■ **Directions**
Copy, from the entries below, each line in which the string "minipage" appears.
[Records for processing Boundary: Start]
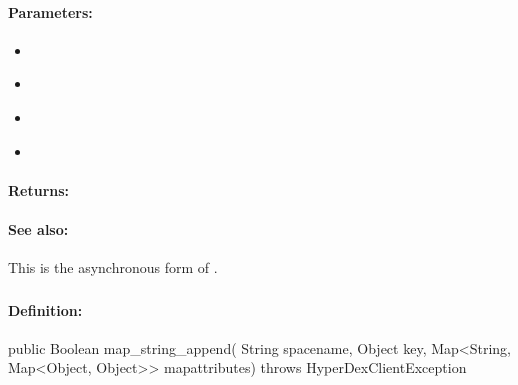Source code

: \paragraph{Parameters:}
\begin{itemize}[noitemsep]
\item {}\\

\item {}\\

\item {}\\

\item {}\\

\end{itemize}

\paragraph{Returns:}


\paragraph{See also:}  This is the asynchronous form of .

\pagebreak
\subsubsection{}
\label{api:java:map_string_append}


\paragraph{Definition:}
\begin{javacode}
public Boolean map_string_append(
        String spacename,
        Object key,
        Map<String, Map<Object, Object>> mapattributes) throws HyperDexClientException
\end{javacode}

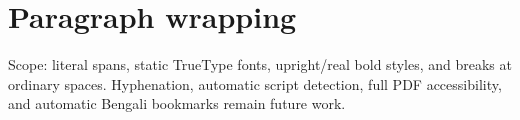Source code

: \documentclass[12pt]{article}
\begin{document}
\section{Paragraph wrapping}
\begin{minipage}{0.62\linewidth}
\end{minipage}

\smallskip
\small Scope: literal \texttt{\string\bn} spans, static TrueType fonts, upright/real
bold styles, and breaks at ordinary spaces. Hyphenation, automatic script detection,
full PDF accessibility, and automatic Bengali bookmarks remain future work.
\end{document}
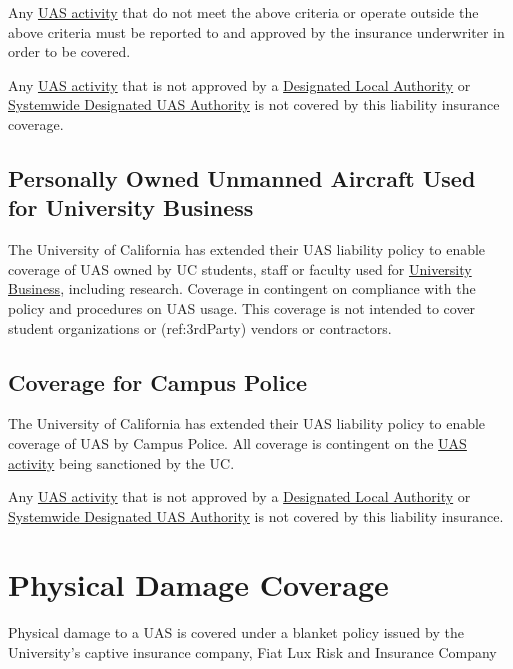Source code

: \documentclass[
]{book}
\begin{document}
Any \protect\hyperlink{UASactivity}{UAS activity} that do not meet the above criteria or operate outside the above criteria must be reported to and approved by the insurance underwriter in order to be covered.

Any \protect\hyperlink{UASactivity}{UAS activity} that is not approved by a \protect\hyperlink{DLA}{Designated Local Authority} or \protect\hyperlink{SDA}{Systemwide Designated UAS Authority} is not covered by this liability insurance coverage.

\hypertarget{ss-personally-owned-UAS-coverage}{%
\subsection{Personally Owned Unmanned Aircraft Used for University Business}\label{ss-personally-owned-UAS-coverage}}

The University of California has extended their UAS liability policy to enable coverage of UAS owned by UC students, staff or faculty used for \protect\hyperlink{UB}{University Business}, including research. Coverage in contingent on compliance with the policy and procedures on UAS usage. This coverage is not intended to cover student organizations or (ref:3rdParty) vendors or contractors.

\hypertarget{ss-campus-police-coverage}{%
\subsection{Coverage for Campus Police}\label{ss-campus-police-coverage}}

The University of California has extended their UAS liability policy to enable coverage of UAS by Campus Police. All coverage is contingent on the \protect\hyperlink{UASactivity}{UAS activity} being sanctioned by the UC.

Any \protect\hyperlink{UASactivity}{UAS activity} that is not approved by a \protect\hyperlink{DLA}{Designated Local Authority} or \protect\hyperlink{SDA}{Systemwide Designated UAS Authority} is not covered by this liability insurance.

\hypertarget{s-UC-physical-damage}{%
\section{Physical Damage Coverage}\label{s-UC-physical-damage}}

Physical damage to a UAS is covered under a blanket policy issued by the University's captive insurance company, Fiat Lux Risk and Insurance Company
\end{document}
[Records for processing Boundary: End]
■ **Output of the task**
\begin{minipage}{0.62\linewidth}
\end{minipage}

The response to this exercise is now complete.